Inzwischen ist Samstag, der 29.7., und wir sind wieder bei ca. 5 Bft aus West unterwegs, mit Leonie am Steuer. Der Kurs zeigt nach Südosten: wir zielen an die bretonische Küste, nach Tréguier wenn’s geht, oder zur Ile de Bréhat oder so. Die Genua steht (ca. 2/3) alleine, das Gross bleibt möglichst weggepackt. Die Sonne scheint, der Himmel und das Wasser sind blau mit weissen Wolken bzw. Schaumkronen und die Wellen stossen von hinten an, bzw. treffen uns leicht schräg an der Ecke des Hecks und schieben das Boot in eine starke Roll-Schüttelbewegung, dass einem schlecht werden könnte wenn man empfindlicher wäre.

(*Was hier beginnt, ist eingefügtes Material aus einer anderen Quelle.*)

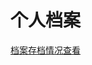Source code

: # 个人档案

[档案存档情况查看](https://dajz.12333.gov.cn:8089/#/business/jykdq/publicServicePlatform/queryBasics)

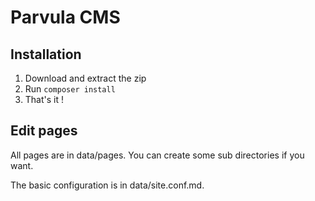 Parvula CMS
===========

Installation
------------
1. Download and extract the zip
2. Run `composer install`
3. That's it !

Edit pages
----------
All pages are in data/pages. You can create some sub directories if you want.

The basic configuration is in data/site.conf.md.

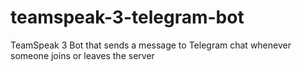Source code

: # teamspeak-3-telegram-bot
TeamSpeak 3 Bot that sends a message to Telegram chat whenever someone joins or leaves the server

Gestern gabs auf St. Mary nochmals einen schönen Spaziergang entlang der Küste zu den 3-4000-jährigen Innisidgen Grabkammern und dem bronzezeitlichen Dorf Halangy Down bis nach Hugh Town, ein Ale bzw. ein Bitter auf der (windgeschützten) Terrasse des On the Quay Restaurant aussen auf der Pier und nochmals eine wunderbar warme Dusche.
Wir hätten auch noch länger auf den Scillies bleiben können und es gäbe noch viele weitere Ankerplätze (wobei nicht so viele, die bei starkem West- und Südwestwind so gut geschützt sind wie die Watermill Cove).
Aber der anhaltende Westwind der ganzen kommenden Woche lässt uns keine Ruhe mehr; könnte ja sein, dass danach nichts solches mehr kommt. Und wir wollen ja ostwärts. Deshalb packten wir gestern Freitag Abend unsere Siebensachen wieder ein und nun gondeln wir also Südostwärts, begleitet von diversen Delfinen und unzähligen Seevögeln, deren grosse Konferenz wir anscheinend versehentlich gekreuzt haben.
Vor der Abfahrt gings noch kurz mit sea magiX nach Hugh Town in den Hafen, um dort Frischwasser zu bunkern (Diesel haben wir noch viel) und die Backskiste auszuspülen. Das Wasser von dort läuft noch immer in der Bilge zusammen: wir sind inzwischen sicher, dass es kein zweites Leck gibt, sondern einfach alles Wasser von den überkommenden Wellen via die Backskisten ins Schiff gelangte. Das Anlegemanöver an der Pier in Hugh Town war etwas knifflig: zwei Meter vor der hohen Steinwand blieben wir mit dem Kiel im Sand stecken; noch ein wenig zu früh für die Tide… und ein zu grosser Schritt für mich an eine rostige Leiter. Der Hafenmeister sah unser Problem und nahm uns freundlicherweise die Leine ab und so konnten wir warten, bis die Tide uns ein wenig mehr anhob und wir uns näher zur Leiter ziehen konnten. Auch der Loggeber hatte anscheinend Urlaub nötig. Er zeigte seit der Abfahrt aus Watermill Cove nicht mehr an. Mit einer Leine und einem daran befestigten Lumpen rubbelten wir ihn wieder frei… aber gleichzeitig auch viel Antifouling vom Rumpf. Hoffen wir mal, dass es in diesen kühlen Gewässern nicht so schnell geht mit dem neuen Bewuchs.
Die Scillies waren wirklich schön, einmal mehr, aber beim Vergleich mit den Azoren stehen sie auf schwachem Posten wenn das übliche Westwindwetter herrscht. Da machen die Temperaturen eben doch viel aus. Trotzdem – schön wars, einmal mehr! Und nun sind wir gespannt, wie es uns in der Bretagne und auf der weiteren Reise zurück nach Norddeutschland noch ergeht. Wir haben noch 6 Wochen vor uns – was für ein Luxus!